THE RECORDS:
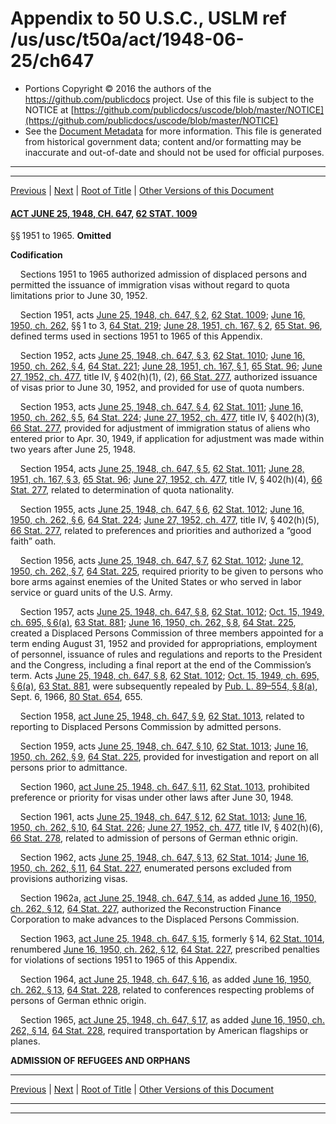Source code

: ---
---

# Appendix to 50 U.S.C., USLM ref /us/usc/t50a/act/1948-06-25/ch647

* Portions Copyright © 2016 the authors of the https://github.com/publicdocs project.
  Use of this file is subject to the NOTICE at [https://github.com/publicdocs/uscode/blob/master/NOTICE](https://github.com/publicdocs/uscode/blob/master/NOTICE)
* See the [Document Metadata](././../../../../../..//README.md) for more information.
  This file is generated from historical government data; content and/or formatting may be inaccurate and out-of-date and should not be used for official purposes.

----------
----------

[Previous](./../../../../../..//us/usc/t50a/act/1953-08-07/ch338/m__us_usc_t50a_act_1953-08-07_ch338_s1941y.md) | [Next](./../../../../../..//us/usc/t50a/act/1953-08-07/ch336/m__us_usc_t50a_act_1953-08-07_ch336.md) | [Root of Title](./../../../../../../) | [Other Versions of this Document](https://publicdocs.github.io/go/links?ns=uslm&ref=%2Fus%2Fusc%2Ft50a%2Fact%2F1948-06-25%2Fch647)

#### [ACT JUNE 25, 1948, CH. 647][/us/act/1948-06-25/ch647], [62 STAT. 1009][/us/stat/62/1009]

§§ 1951 to 1965. __Omitted__ 

 __Codification__ 

    Sections 1951 to 1965 authorized admission of displaced persons and permitted the issuance of immigration visas without regard to quota limitations prior to June 30, 1952.

    Section 1951, acts [June 25, 1948, ch. 647, § 2][/us/act/1948-06-25/ch647/s2], [62 Stat. 1009][/us/stat/62/1009]; [June 16, 1950, ch. 262][/us/act/1950-06-16/ch262], §§ 1 to 3, [64 Stat. 219][/us/stat/64/219]; [June 28, 1951, ch. 167, § 2][/us/act/1951-06-28/ch167/s2], [65 Stat. 96][/us/stat/65/96], defined terms used in sections 1951 to 1965 of this Appendix.

    Section 1952, acts [June 25, 1948, ch. 647, § 3][/us/act/1948-06-25/ch647/s3], [62 Stat. 1010][/us/stat/62/1010]; [June 16, 1950, ch. 262, § 4][/us/act/1950-06-16/ch262/s4], [64 Stat. 221][/us/stat/64/221]; [June 28, 1951, ch. 167, § 1][/us/act/1951-06-28/ch167/s1], [65 Stat. 96][/us/stat/65/96]; [June 27, 1952, ch. 477][/us/act/1952-06-27/ch477], title IV, § 402(h)(1), (2), [66 Stat. 277][/us/stat/66/277], authorized issuance of visas prior to June 30, 1952, and provided for use of quota numbers.

    Section 1953, acts [June 25, 1948, ch. 647, § 4][/us/act/1948-06-25/ch647/s4], [62 Stat. 1011][/us/stat/62/1011]; [June 16, 1950, ch. 262, § 5][/us/act/1950-06-16/ch262/s5], [64 Stat. 224][/us/stat/64/224]; [June 27, 1952, ch. 477][/us/act/1952-06-27/ch477], title IV, § 402(h)(3), [66 Stat. 277][/us/stat/66/277], provided for adjustment of immigration status of aliens who entered prior to Apr. 30, 1949, if application for adjustment was made within two years after June 25, 1948.

    Section 1954, acts [June 25, 1948, ch. 647, § 5][/us/act/1948-06-25/ch647/s5], [62 Stat. 1011][/us/stat/62/1011]; [June 28, 1951, ch. 167, § 3][/us/act/1951-06-28/ch167/s3], [65 Stat. 96][/us/stat/65/96]; [June 27, 1952, ch. 477][/us/act/1952-06-27/ch477], title IV, § 402(h)(4), [66 Stat. 277][/us/stat/66/277], related to determination of quota nationality.

    Section 1955, acts [June 25, 1948, ch. 647, § 6][/us/act/1948-06-25/ch647/s6], [62 Stat. 1012][/us/stat/62/1012]; [June 16, 1950, ch. 262, § 6][/us/act/1950-06-16/ch262/s6], [64 Stat. 224][/us/stat/64/224]; [June 27, 1952, ch. 477][/us/act/1952-06-27/ch477], title IV, § 402(h)(5), [66 Stat. 277][/us/stat/66/277], related to preferences and priorities and authorized a “good faith” oath.

    Section 1956, acts [June 25, 1948, ch. 647, § 7][/us/act/1948-06-25/ch647/s7], [62 Stat. 1012][/us/stat/62/1012]; [June 12, 1950, ch. 262, § 7][/us/act/1950-06-12/ch262/s7], [64 Stat. 225][/us/stat/64/225], required priority to be given to persons who bore arms against enemies of the United States or who served in labor service or guard units of the U.S. Army.

    Section 1957, acts [June 25, 1948, ch. 647, § 8][/us/act/1948-06-25/ch647/s8], [62 Stat. 1012][/us/stat/62/1012]; [Oct. 15, 1949, ch. 695, § 6(a)][/us/act/1949-10-15/ch695/s6/a], [63 Stat. 881][/us/stat/63/881]; [June 16, 1950, ch. 262, § 8][/us/act/1950-06-16/ch262/s8], [64 Stat. 225][/us/stat/64/225], created a Displaced Persons Commission of three members appointed for a term ending August 31, 1952 and provided for appropriations, employment of personnel, issuance of rules and regulations and reports to the President and the Congress, including a final report at the end of the Commission’s term. Acts [June 25, 1948, ch. 647, § 8][/us/act/1948-06-25/ch647/s8], [62 Stat. 1012][/us/stat/62/1012]; [Oct. 15, 1949, ch. 695, § 6(a)][/us/act/1949-10-15/ch695/s6/a], [63 Stat. 881][/us/stat/63/881], were subsequently repealed by [Pub. L. 89–554, § 8(a)][/us/pl/89/554/s8/a], Sept. 6, 1966, [80 Stat. 654][/us/stat/80/654], 655.

    Section 1958, [act June 25, 1948, ch. 647, § 9][/us/act/1948-06-25/ch647/s9], [62 Stat. 1013][/us/stat/62/1013], related to reporting to Displaced Persons Commission by admitted persons.

    Section 1959, acts [June 25, 1948, ch. 647, § 10][/us/act/1948-06-25/ch647/s10], [62 Stat. 1013][/us/stat/62/1013]; [June 16, 1950, ch. 262, § 9][/us/act/1950-06-16/ch262/s9], [64 Stat. 225][/us/stat/64/225], provided for investigation and report on all persons prior to admittance.

    Section 1960, [act June 25, 1948, ch. 647, § 11][/us/act/1948-06-25/ch647/s11], [62 Stat. 1013][/us/stat/62/1013], prohibited preference or priority for visas under other laws after June 30, 1948.

    Section 1961, acts [June 25, 1948, ch. 647, § 12][/us/act/1948-06-25/ch647/s12], [62 Stat. 1013][/us/stat/62/1013]; [June 16, 1950, ch. 262, § 10][/us/act/1950-06-16/ch262/s10], [64 Stat. 226][/us/stat/64/226]; [June 27, 1952, ch. 477][/us/act/1952-06-27/ch477], title IV, § 402(h)(6), [66 Stat. 278][/us/stat/66/278], related to admission of persons of German ethnic origin.

    Section 1962, acts [June 25, 1948, ch. 647, § 13][/us/act/1948-06-25/ch647/s13], [62 Stat. 1014][/us/stat/62/1014]; [June 16, 1950, ch. 262, § 11][/us/act/1950-06-16/ch262/s11], [64 Stat. 227][/us/stat/64/227], enumerated persons excluded from provisions authorizing visas.

    Section 1962a, [act June 25, 1948, ch. 647, § 14][/us/act/1948-06-25/ch647/s14], as added [June 16, 1950, ch. 262, § 12][/us/act/1950-06-16/ch262/s12], [64 Stat. 227][/us/stat/64/227], authorized the Reconstruction Finance Corporation to make advances to the Displaced Persons Commission.

    Section 1963, [act June 25, 1948, ch. 647, § 15][/us/act/1948-06-25/ch647/s15], formerly § 14, [62 Stat. 1014][/us/stat/62/1014], renumbered [June 16, 1950, ch. 262, § 12][/us/act/1950-06-16/ch262/s12], [64 Stat. 227][/us/stat/64/227], prescribed penalties for violations of sections 1951 to 1965 of this Appendix.

    Section 1964, [act June 25, 1948, ch. 647, § 16][/us/act/1948-06-25/ch647/s16], as added [June 16, 1950, ch. 262, § 13][/us/act/1950-06-16/ch262/s13], [64 Stat. 228][/us/stat/64/228], related to conferences respecting problems of persons of German ethnic origin.

    Section 1965, [act June 25, 1948, ch. 647, § 17][/us/act/1948-06-25/ch647/s17], as added [June 16, 1950, ch. 262, § 14][/us/act/1950-06-16/ch262/s14], [64 Stat. 228][/us/stat/64/228], required transportation by American flagships or planes.

 __ADMISSION OF REFUGEES AND ORPHANS__ 

----------

[Previous](./../../../../../..//us/usc/t50a/act/1953-08-07/ch338/m__us_usc_t50a_act_1953-08-07_ch338_s1941y.md) | [Next](./../../../../../..//us/usc/t50a/act/1953-08-07/ch336/m__us_usc_t50a_act_1953-08-07_ch336.md) | [Root of Title](./../../../../../../) | [Other Versions of this Document](https://publicdocs.github.io/go/links?ns=uslm&ref=%2Fus%2Fusc%2Ft50a%2Fact%2F1948-06-25%2Fch647)

----------
----------

[/us/act/1948-06-25/ch647]: https://publicdocs.github.io/go/links?ns=uslm&ref=%2Fus%2Fact%2F1948-06-25%2Fch647
[/us/stat/62/1009]: https://publicdocs.github.io/go/links?ns=uslm&ref=%2Fus%2Fstat%2F62%2F1009
[/us/act/1948-06-25/ch647/s2]: https://publicdocs.github.io/go/links?ns=uslm&ref=%2Fus%2Fact%2F1948-06-25%2Fch647%2Fs2
[/us/stat/62/1009]: https://publicdocs.github.io/go/links?ns=uslm&ref=%2Fus%2Fstat%2F62%2F1009
[/us/act/1950-06-16/ch262]: https://publicdocs.github.io/go/links?ns=uslm&ref=%2Fus%2Fact%2F1950-06-16%2Fch262
[/us/stat/64/219]: https://publicdocs.github.io/go/links?ns=uslm&ref=%2Fus%2Fstat%2F64%2F219
[/us/act/1951-06-28/ch167/s2]: https://publicdocs.github.io/go/links?ns=uslm&ref=%2Fus%2Fact%2F1951-06-28%2Fch167%2Fs2
[/us/stat/65/96]: https://publicdocs.github.io/go/links?ns=uslm&ref=%2Fus%2Fstat%2F65%2F96
[/us/act/1948-06-25/ch647/s3]: https://publicdocs.github.io/go/links?ns=uslm&ref=%2Fus%2Fact%2F1948-06-25%2Fch647%2Fs3
[/us/stat/62/1010]: https://publicdocs.github.io/go/links?ns=uslm&ref=%2Fus%2Fstat%2F62%2F1010
[/us/act/1950-06-16/ch262/s4]: https://publicdocs.github.io/go/links?ns=uslm&ref=%2Fus%2Fact%2F1950-06-16%2Fch262%2Fs4
[/us/stat/64/221]: https://publicdocs.github.io/go/links?ns=uslm&ref=%2Fus%2Fstat%2F64%2F221
[/us/act/1951-06-28/ch167/s1]: https://publicdocs.github.io/go/links?ns=uslm&ref=%2Fus%2Fact%2F1951-06-28%2Fch167%2Fs1
[/us/stat/65/96]: https://publicdocs.github.io/go/links?ns=uslm&ref=%2Fus%2Fstat%2F65%2F96
[/us/act/1952-06-27/ch477]: https://publicdocs.github.io/go/links?ns=uslm&ref=%2Fus%2Fact%2F1952-06-27%2Fch477
[/us/stat/66/277]: https://publicdocs.github.io/go/links?ns=uslm&ref=%2Fus%2Fstat%2F66%2F277
[/us/act/1948-06-25/ch647/s4]: https://publicdocs.github.io/go/links?ns=uslm&ref=%2Fus%2Fact%2F1948-06-25%2Fch647%2Fs4
[/us/stat/62/1011]: https://publicdocs.github.io/go/links?ns=uslm&ref=%2Fus%2Fstat%2F62%2F1011
[/us/act/1950-06-16/ch262/s5]: https://publicdocs.github.io/go/links?ns=uslm&ref=%2Fus%2Fact%2F1950-06-16%2Fch262%2Fs5
[/us/stat/64/224]: https://publicdocs.github.io/go/links?ns=uslm&ref=%2Fus%2Fstat%2F64%2F224
[/us/act/1952-06-27/ch477]: https://publicdocs.github.io/go/links?ns=uslm&ref=%2Fus%2Fact%2F1952-06-27%2Fch477
[/us/stat/66/277]: https://publicdocs.github.io/go/links?ns=uslm&ref=%2Fus%2Fstat%2F66%2F277
[/us/act/1948-06-25/ch647/s5]: https://publicdocs.github.io/go/links?ns=uslm&ref=%2Fus%2Fact%2F1948-06-25%2Fch647%2Fs5
[/us/stat/62/1011]: https://publicdocs.github.io/go/links?ns=uslm&ref=%2Fus%2Fstat%2F62%2F1011
[/us/act/1951-06-28/ch167/s3]: https://publicdocs.github.io/go/links?ns=uslm&ref=%2Fus%2Fact%2F1951-06-28%2Fch167%2Fs3
[/us/stat/65/96]: https://publicdocs.github.io/go/links?ns=uslm&ref=%2Fus%2Fstat%2F65%2F96
[/us/act/1952-06-27/ch477]: https://publicdocs.github.io/go/links?ns=uslm&ref=%2Fus%2Fact%2F1952-06-27%2Fch477
[/us/stat/66/277]: https://publicdocs.github.io/go/links?ns=uslm&ref=%2Fus%2Fstat%2F66%2F277
[/us/act/1948-06-25/ch647/s6]: https://publicdocs.github.io/go/links?ns=uslm&ref=%2Fus%2Fact%2F1948-06-25%2Fch647%2Fs6
[/us/stat/62/1012]: https://publicdocs.github.io/go/links?ns=uslm&ref=%2Fus%2Fstat%2F62%2F1012
[/us/act/1950-06-16/ch262/s6]: https://publicdocs.github.io/go/links?ns=uslm&ref=%2Fus%2Fact%2F1950-06-16%2Fch262%2Fs6
[/us/stat/64/224]: https://publicdocs.github.io/go/links?ns=uslm&ref=%2Fus%2Fstat%2F64%2F224
[/us/act/1952-06-27/ch477]: https://publicdocs.github.io/go/links?ns=uslm&ref=%2Fus%2Fact%2F1952-06-27%2Fch477
[/us/stat/66/277]: https://publicdocs.github.io/go/links?ns=uslm&ref=%2Fus%2Fstat%2F66%2F277
[/us/act/1948-06-25/ch647/s7]: https://publicdocs.github.io/go/links?ns=uslm&ref=%2Fus%2Fact%2F1948-06-25%2Fch647%2Fs7
[/us/stat/62/1012]: https://publicdocs.github.io/go/links?ns=uslm&ref=%2Fus%2Fstat%2F62%2F1012
[/us/act/1950-06-12/ch262/s7]: https://publicdocs.github.io/go/links?ns=uslm&ref=%2Fus%2Fact%2F1950-06-12%2Fch262%2Fs7
[/us/stat/64/225]: https://publicdocs.github.io/go/links?ns=uslm&ref=%2Fus%2Fstat%2F64%2F225
[/us/act/1948-06-25/ch647/s8]: https://publicdocs.github.io/go/links?ns=uslm&ref=%2Fus%2Fact%2F1948-06-25%2Fch647%2Fs8
[/us/stat/62/1012]: https://publicdocs.github.io/go/links?ns=uslm&ref=%2Fus%2Fstat%2F62%2F1012
[/us/act/1949-10-15/ch695/s6/a]: https://publicdocs.github.io/go/links?ns=uslm&ref=%2Fus%2Fact%2F1949-10-15%2Fch695%2Fs6%2Fa
[/us/stat/63/881]: https://publicdocs.github.io/go/links?ns=uslm&ref=%2Fus%2Fstat%2F63%2F881
[/us/act/1950-06-16/ch262/s8]: https://publicdocs.github.io/go/links?ns=uslm&ref=%2Fus%2Fact%2F1950-06-16%2Fch262%2Fs8
[/us/stat/64/225]: https://publicdocs.github.io/go/links?ns=uslm&ref=%2Fus%2Fstat%2F64%2F225
[/us/act/1948-06-25/ch647/s8]: https://publicdocs.github.io/go/links?ns=uslm&ref=%2Fus%2Fact%2F1948-06-25%2Fch647%2Fs8
[/us/stat/62/1012]: https://publicdocs.github.io/go/links?ns=uslm&ref=%2Fus%2Fstat%2F62%2F1012
[/us/act/1949-10-15/ch695/s6/a]: https://publicdocs.github.io/go/links?ns=uslm&ref=%2Fus%2Fact%2F1949-10-15%2Fch695%2Fs6%2Fa
[/us/stat/63/881]: https://publicdocs.github.io/go/links?ns=uslm&ref=%2Fus%2Fstat%2F63%2F881
[/us/pl/89/554/s8/a]: https://publicdocs.github.io/go/links?ns=uslm&ref=%2Fus%2Fpl%2F89%2F554%2Fs8%2Fa
[/us/stat/80/654]: https://publicdocs.github.io/go/links?ns=uslm&ref=%2Fus%2Fstat%2F80%2F654
[/us/act/1948-06-25/ch647/s9]: https://publicdocs.github.io/go/links?ns=uslm&ref=%2Fus%2Fact%2F1948-06-25%2Fch647%2Fs9
[/us/stat/62/1013]: https://publicdocs.github.io/go/links?ns=uslm&ref=%2Fus%2Fstat%2F62%2F1013
[/us/act/1948-06-25/ch647/s10]: https://publicdocs.github.io/go/links?ns=uslm&ref=%2Fus%2Fact%2F1948-06-25%2Fch647%2Fs10
[/us/stat/62/1013]: https://publicdocs.github.io/go/links?ns=uslm&ref=%2Fus%2Fstat%2F62%2F1013
[/us/act/1950-06-16/ch262/s9]: https://publicdocs.github.io/go/links?ns=uslm&ref=%2Fus%2Fact%2F1950-06-16%2Fch262%2Fs9
[/us/stat/64/225]: https://publicdocs.github.io/go/links?ns=uslm&ref=%2Fus%2Fstat%2F64%2F225
[/us/act/1948-06-25/ch647/s11]: https://publicdocs.github.io/go/links?ns=uslm&ref=%2Fus%2Fact%2F1948-06-25%2Fch647%2Fs11
[/us/stat/62/1013]: https://publicdocs.github.io/go/links?ns=uslm&ref=%2Fus%2Fstat%2F62%2F1013
[/us/act/1948-06-25/ch647/s12]: https://publicdocs.github.io/go/links?ns=uslm&ref=%2Fus%2Fact%2F1948-06-25%2Fch647%2Fs12
[/us/stat/62/1013]: https://publicdocs.github.io/go/links?ns=uslm&ref=%2Fus%2Fstat%2F62%2F1013
[/us/act/1950-06-16/ch262/s10]: https://publicdocs.github.io/go/links?ns=uslm&ref=%2Fus%2Fact%2F1950-06-16%2Fch262%2Fs10
[/us/stat/64/226]: https://publicdocs.github.io/go/links?ns=uslm&ref=%2Fus%2Fstat%2F64%2F226
[/us/act/1952-06-27/ch477]: https://publicdocs.github.io/go/links?ns=uslm&ref=%2Fus%2Fact%2F1952-06-27%2Fch477
[/us/stat/66/278]: https://publicdocs.github.io/go/links?ns=uslm&ref=%2Fus%2Fstat%2F66%2F278
[/us/act/1948-06-25/ch647/s13]: https://publicdocs.github.io/go/links?ns=uslm&ref=%2Fus%2Fact%2F1948-06-25%2Fch647%2Fs13
[/us/stat/62/1014]: https://publicdocs.github.io/go/links?ns=uslm&ref=%2Fus%2Fstat%2F62%2F1014
[/us/act/1950-06-16/ch262/s11]: https://publicdocs.github.io/go/links?ns=uslm&ref=%2Fus%2Fact%2F1950-06-16%2Fch262%2Fs11
[/us/stat/64/227]: https://publicdocs.github.io/go/links?ns=uslm&ref=%2Fus%2Fstat%2F64%2F227
[/us/act/1948-06-25/ch647/s14]: https://publicdocs.github.io/go/links?ns=uslm&ref=%2Fus%2Fact%2F1948-06-25%2Fch647%2Fs14
[/us/act/1950-06-16/ch262/s12]: https://publicdocs.github.io/go/links?ns=uslm&ref=%2Fus%2Fact%2F1950-06-16%2Fch262%2Fs12
[/us/stat/64/227]: https://publicdocs.github.io/go/links?ns=uslm&ref=%2Fus%2Fstat%2F64%2F227
[/us/act/1948-06-25/ch647/s15]: https://publicdocs.github.io/go/links?ns=uslm&ref=%2Fus%2Fact%2F1948-06-25%2Fch647%2Fs15
[/us/stat/62/1014]: https://publicdocs.github.io/go/links?ns=uslm&ref=%2Fus%2Fstat%2F62%2F1014
[/us/act/1950-06-16/ch262/s12]: https://publicdocs.github.io/go/links?ns=uslm&ref=%2Fus%2Fact%2F1950-06-16%2Fch262%2Fs12
[/us/stat/64/227]: https://publicdocs.github.io/go/links?ns=uslm&ref=%2Fus%2Fstat%2F64%2F227
[/us/act/1948-06-25/ch647/s16]: https://publicdocs.github.io/go/links?ns=uslm&ref=%2Fus%2Fact%2F1948-06-25%2Fch647%2Fs16
[/us/act/1950-06-16/ch262/s13]: https://publicdocs.github.io/go/links?ns=uslm&ref=%2Fus%2Fact%2F1950-06-16%2Fch262%2Fs13
[/us/stat/64/228]: https://publicdocs.github.io/go/links?ns=uslm&ref=%2Fus%2Fstat%2F64%2F228
[/us/act/1948-06-25/ch647/s17]: https://publicdocs.github.io/go/links?ns=uslm&ref=%2Fus%2Fact%2F1948-06-25%2Fch647%2Fs17
[/us/act/1950-06-16/ch262/s14]: https://publicdocs.github.io/go/links?ns=uslm&ref=%2Fus%2Fact%2F1950-06-16%2Fch262%2Fs14
[/us/stat/64/228]: https://publicdocs.github.io/go/links?ns=uslm&ref=%2Fus%2Fstat%2F64%2F228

EXERCISE PROMPT: Scan the listing above and copy all lines containing the word "file".

SOLUTION TO THE EXERCISE:
  Use of this file is subject to the NOTICE at [https://github.com/publicdocs/uscode/blob/master/NOTICE](https://github.com/publicdocs/uscode/blob/master/NOTICE)
  This file is generated from historical government data; content and/or formatting may be inaccurate and out-of-date and should not be used for official purposes.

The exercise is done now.